Mumford & Sons play to 17,500 fans during a GOTR Stopover show in Bristol, Tenn. Photo by TrinitySquared, Flickr.

I’ve always been proud to don my Tennessee paraphernalia and represent the Volunteer State, but as I grow older, my personal and professional goals continue to lead me outside of the South. I spent an amazing year in Syracuse, New York while pursuing a master’s degree in arts journalism. I visited Toronto, Ontario in Canada to attend a film festival. I spent several months in New York City while interning. And I maintain a strong desire to visit and even move to bigger cities around the country, including Boston, San Francisco, Seattle and Chicago. Since finishing my master’s program, I’ve been a nomad, traveling from couch to couch and appreciating the kindness of various family members and friends.

Throughout my experiences, I’ve often found myself criticizing the South for some of its problems. Of course, that doesn’t mean the New England area or the Midwest or California and the North Pacific region don’t all have issues as well, but I find myself quick to disparage what I know best. Sometimes it takes other people to remind you of the good things.

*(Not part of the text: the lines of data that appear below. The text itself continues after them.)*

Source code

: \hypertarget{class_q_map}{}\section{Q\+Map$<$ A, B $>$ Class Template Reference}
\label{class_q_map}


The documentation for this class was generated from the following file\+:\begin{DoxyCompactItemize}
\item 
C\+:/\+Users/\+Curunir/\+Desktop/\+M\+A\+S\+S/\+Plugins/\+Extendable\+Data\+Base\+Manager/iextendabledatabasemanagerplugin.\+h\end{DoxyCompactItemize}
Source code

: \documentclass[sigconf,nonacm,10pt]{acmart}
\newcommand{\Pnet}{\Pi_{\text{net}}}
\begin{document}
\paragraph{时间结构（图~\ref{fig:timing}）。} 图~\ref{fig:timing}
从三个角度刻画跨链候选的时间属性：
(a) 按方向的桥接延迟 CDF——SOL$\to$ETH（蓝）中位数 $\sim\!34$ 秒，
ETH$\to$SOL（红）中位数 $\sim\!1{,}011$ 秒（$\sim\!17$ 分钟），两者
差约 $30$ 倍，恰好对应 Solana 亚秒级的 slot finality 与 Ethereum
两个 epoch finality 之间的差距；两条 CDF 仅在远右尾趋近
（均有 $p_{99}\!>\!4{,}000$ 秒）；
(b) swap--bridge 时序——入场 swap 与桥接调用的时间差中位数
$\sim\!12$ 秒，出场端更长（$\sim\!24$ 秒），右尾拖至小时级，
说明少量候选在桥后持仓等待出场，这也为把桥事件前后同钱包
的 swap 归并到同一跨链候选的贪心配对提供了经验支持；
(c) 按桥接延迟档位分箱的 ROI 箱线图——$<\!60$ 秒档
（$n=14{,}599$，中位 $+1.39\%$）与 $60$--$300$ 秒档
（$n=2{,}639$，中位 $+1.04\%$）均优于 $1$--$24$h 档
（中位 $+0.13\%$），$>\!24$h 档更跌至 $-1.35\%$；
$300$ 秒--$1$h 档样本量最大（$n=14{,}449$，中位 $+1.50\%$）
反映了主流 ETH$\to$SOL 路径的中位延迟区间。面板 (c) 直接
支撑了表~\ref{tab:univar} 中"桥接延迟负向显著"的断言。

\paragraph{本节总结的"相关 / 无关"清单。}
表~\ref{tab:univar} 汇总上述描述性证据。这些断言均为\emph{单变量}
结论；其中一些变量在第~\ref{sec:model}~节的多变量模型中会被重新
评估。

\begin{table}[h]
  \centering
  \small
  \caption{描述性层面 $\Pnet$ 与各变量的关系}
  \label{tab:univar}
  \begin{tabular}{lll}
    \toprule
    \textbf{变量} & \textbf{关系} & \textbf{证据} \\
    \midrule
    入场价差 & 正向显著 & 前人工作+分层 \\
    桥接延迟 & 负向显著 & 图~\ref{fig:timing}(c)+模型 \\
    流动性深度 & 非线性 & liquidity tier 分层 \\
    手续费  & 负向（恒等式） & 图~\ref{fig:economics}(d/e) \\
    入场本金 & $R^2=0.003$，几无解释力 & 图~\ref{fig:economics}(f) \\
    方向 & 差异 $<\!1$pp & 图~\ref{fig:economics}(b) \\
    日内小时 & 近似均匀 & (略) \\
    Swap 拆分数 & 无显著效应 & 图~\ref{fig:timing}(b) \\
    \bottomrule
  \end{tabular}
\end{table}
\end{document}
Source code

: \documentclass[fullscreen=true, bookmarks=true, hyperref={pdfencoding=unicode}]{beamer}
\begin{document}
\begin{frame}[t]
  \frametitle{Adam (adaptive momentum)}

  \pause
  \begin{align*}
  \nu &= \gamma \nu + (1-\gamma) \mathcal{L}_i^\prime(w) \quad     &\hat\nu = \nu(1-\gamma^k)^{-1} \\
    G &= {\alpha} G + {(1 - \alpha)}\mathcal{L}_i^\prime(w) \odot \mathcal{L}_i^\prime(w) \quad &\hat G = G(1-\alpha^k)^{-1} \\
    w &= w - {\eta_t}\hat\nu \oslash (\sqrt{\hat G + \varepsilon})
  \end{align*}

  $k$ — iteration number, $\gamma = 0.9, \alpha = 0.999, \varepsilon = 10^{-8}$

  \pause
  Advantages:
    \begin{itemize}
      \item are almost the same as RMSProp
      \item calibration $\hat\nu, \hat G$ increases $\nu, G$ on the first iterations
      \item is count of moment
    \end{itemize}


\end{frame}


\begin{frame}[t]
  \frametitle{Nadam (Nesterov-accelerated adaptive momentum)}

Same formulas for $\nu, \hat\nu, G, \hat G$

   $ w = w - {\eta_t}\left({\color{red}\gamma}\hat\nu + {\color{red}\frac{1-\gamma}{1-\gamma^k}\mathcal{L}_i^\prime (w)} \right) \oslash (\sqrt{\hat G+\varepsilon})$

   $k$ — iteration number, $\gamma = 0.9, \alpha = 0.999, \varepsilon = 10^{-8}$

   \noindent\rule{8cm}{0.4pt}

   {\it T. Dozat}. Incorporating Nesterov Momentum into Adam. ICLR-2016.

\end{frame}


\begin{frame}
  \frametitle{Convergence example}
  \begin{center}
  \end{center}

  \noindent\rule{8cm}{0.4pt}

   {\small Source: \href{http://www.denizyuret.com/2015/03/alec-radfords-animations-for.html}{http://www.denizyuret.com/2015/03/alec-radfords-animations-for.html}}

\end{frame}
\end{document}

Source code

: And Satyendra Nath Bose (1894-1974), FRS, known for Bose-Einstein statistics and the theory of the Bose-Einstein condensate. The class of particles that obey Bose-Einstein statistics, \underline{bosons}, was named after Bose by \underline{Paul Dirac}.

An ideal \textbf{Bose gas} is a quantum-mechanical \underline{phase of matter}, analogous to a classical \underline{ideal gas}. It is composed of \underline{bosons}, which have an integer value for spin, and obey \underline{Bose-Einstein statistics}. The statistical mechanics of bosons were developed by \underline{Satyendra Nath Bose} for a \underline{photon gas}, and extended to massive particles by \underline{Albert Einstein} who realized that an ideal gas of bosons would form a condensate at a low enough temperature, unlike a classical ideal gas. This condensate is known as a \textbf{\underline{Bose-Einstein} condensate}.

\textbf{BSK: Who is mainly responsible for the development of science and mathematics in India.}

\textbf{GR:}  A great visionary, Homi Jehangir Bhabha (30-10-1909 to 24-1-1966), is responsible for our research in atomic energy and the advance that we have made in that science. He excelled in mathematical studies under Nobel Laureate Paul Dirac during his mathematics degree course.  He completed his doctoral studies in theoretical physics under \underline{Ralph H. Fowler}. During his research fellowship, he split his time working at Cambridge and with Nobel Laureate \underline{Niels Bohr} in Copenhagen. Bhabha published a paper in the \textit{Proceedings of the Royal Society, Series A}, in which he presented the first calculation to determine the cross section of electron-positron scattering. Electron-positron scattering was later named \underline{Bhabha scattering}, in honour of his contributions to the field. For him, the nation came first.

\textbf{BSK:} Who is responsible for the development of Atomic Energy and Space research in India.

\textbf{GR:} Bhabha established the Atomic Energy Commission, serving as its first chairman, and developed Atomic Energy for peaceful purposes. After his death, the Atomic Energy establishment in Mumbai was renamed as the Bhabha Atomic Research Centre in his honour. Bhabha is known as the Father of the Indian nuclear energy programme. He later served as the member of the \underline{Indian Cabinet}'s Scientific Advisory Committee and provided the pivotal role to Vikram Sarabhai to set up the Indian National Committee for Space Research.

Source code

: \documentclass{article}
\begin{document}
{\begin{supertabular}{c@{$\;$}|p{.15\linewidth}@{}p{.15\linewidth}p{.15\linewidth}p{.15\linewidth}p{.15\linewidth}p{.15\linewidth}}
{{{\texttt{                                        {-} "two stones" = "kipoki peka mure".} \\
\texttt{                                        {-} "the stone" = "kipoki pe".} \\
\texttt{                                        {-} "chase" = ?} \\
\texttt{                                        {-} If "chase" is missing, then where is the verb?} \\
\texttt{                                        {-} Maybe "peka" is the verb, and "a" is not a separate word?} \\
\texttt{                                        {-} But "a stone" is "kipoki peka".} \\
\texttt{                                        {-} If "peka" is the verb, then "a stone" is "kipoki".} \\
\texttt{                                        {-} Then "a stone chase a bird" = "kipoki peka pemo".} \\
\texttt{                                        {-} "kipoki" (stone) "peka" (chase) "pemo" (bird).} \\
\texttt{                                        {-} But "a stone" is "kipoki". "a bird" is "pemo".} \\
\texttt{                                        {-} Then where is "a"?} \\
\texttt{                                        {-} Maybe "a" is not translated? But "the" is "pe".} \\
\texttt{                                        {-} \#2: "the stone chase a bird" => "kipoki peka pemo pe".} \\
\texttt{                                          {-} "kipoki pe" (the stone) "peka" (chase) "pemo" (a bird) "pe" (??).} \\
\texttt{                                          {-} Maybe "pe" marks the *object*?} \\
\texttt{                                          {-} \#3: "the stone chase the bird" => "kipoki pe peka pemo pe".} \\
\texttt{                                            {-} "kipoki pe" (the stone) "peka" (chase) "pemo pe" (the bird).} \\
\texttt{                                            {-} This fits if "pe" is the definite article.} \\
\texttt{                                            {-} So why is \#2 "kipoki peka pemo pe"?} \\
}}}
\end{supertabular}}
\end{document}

Tennessee’s state quarter celebrates music history. Public Domain.

And one good thing about Tennessee and the surrounding region is its music. Nashville. Elvis. The Carter Family. Beale Street. Memphis Blues. Sam Phillips. Sun Records. The Grand Ole Opry. Stax Records. And now, while maintaining its music roots, Tennessee also boasts famed music festival Bonnaroo and more contemporary artists such as Kings of Leon and Justin Timberlake.  Or Nashville’s Apache Relay—who were invited to play on the Mumford & Sons stopover tour. Along with this rich history and current creation, the fans down South bring it all together. Musicians and music lovers unite to form a community. Everyone is encouraged to share music and listen to other people’s music. And most of all, no one is afraid to feel the music, to let the music move them, to dance.

Mumford & Sons immediately saw Tennessee’s musical soul. On stage in front of 17,500 fans, including thousands from Tennessee and Virginia, the band discussed their love for the area. They said when they visited Bristol for the first time, they “met kindred spirits.”

As kindred spirits, the crowd, the bands and the entire city joined together to celebrate the music and to dance. It was the perfect setting. A warm Tennessee night. A summer breeze. Radiant stars. I still aim to move out of the South, but no matter where I am, no matter whose couch I am sleeping on, Tennessee will always be my home. Thank you for the music.